Work instructions
Extract all lines in the data that contain the word "deployed".

Items from a data source:
+++
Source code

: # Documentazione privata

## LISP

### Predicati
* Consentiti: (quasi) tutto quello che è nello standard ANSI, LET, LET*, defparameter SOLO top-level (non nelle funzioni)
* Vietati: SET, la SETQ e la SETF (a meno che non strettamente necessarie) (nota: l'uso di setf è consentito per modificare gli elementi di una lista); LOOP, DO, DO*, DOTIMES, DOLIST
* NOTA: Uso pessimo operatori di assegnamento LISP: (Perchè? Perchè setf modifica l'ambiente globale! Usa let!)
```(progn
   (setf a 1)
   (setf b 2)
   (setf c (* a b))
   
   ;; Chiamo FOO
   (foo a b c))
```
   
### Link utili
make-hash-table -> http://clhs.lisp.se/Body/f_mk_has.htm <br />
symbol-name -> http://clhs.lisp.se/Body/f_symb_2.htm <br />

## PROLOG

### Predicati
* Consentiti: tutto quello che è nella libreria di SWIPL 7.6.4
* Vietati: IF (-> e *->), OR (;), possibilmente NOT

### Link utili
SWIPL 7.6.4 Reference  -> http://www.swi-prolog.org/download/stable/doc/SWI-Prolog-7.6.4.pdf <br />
+++
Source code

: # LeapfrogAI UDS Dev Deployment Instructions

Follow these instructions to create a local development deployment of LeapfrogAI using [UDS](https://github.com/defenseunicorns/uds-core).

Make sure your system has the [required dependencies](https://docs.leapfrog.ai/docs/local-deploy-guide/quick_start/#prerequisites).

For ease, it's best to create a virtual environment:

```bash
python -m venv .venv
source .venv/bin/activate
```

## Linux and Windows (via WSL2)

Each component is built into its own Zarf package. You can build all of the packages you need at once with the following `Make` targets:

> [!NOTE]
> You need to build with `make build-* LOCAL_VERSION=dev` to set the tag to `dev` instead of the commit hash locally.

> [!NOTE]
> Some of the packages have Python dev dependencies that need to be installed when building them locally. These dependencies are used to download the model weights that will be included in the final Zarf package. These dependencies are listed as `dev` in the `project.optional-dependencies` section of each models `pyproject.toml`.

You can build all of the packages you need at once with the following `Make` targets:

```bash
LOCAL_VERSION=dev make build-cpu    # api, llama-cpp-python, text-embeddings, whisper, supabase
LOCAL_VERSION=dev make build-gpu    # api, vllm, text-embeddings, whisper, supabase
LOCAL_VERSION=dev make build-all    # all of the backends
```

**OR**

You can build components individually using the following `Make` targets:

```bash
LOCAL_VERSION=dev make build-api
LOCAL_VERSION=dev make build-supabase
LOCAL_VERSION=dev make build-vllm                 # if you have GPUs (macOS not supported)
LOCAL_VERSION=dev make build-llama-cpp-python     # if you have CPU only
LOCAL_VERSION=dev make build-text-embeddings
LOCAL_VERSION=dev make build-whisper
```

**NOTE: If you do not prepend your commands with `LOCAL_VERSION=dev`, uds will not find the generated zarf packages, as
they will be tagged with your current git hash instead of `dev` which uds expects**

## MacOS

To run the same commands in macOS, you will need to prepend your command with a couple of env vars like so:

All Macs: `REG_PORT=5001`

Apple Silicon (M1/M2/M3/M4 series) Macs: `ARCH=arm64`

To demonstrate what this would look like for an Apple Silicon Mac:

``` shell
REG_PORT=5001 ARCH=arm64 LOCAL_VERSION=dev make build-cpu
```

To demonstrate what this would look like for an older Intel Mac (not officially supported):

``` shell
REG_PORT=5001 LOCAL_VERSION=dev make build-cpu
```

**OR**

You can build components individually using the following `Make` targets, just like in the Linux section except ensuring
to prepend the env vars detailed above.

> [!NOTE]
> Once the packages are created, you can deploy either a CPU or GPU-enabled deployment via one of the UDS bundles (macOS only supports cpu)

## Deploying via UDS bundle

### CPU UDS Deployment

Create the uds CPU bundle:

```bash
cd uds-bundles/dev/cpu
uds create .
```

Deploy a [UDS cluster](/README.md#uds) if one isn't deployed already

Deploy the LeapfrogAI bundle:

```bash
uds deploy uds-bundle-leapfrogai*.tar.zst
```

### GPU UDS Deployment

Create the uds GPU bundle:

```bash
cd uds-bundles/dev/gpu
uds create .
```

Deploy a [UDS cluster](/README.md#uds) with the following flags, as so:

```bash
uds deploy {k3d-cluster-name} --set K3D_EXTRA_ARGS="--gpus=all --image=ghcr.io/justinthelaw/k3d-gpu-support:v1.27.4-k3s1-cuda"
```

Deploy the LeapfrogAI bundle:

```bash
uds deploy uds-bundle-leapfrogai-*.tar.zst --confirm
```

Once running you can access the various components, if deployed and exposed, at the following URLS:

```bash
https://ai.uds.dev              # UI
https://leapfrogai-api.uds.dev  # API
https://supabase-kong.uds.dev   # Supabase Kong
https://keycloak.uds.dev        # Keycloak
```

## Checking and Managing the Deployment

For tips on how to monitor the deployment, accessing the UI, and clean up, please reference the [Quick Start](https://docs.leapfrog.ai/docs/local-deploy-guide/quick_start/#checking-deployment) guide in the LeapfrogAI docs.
+++
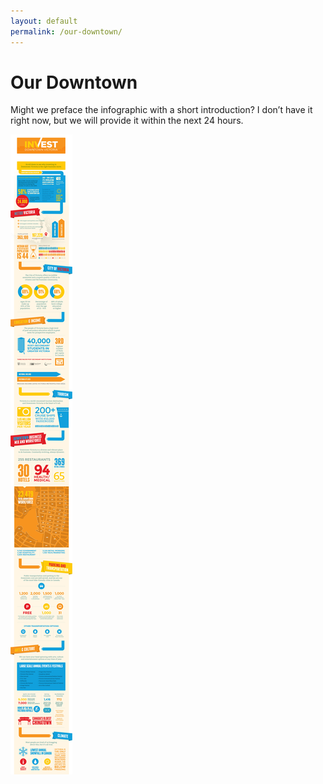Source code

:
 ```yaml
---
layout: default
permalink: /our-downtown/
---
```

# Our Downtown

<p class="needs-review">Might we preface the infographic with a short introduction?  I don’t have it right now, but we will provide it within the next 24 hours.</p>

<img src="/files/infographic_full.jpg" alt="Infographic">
+++
Exercise output
Deploy a [UDS cluster](/README.md#uds) if one isn't deployed already
Once running you can access the various components, if deployed and exposed, at the following URLS:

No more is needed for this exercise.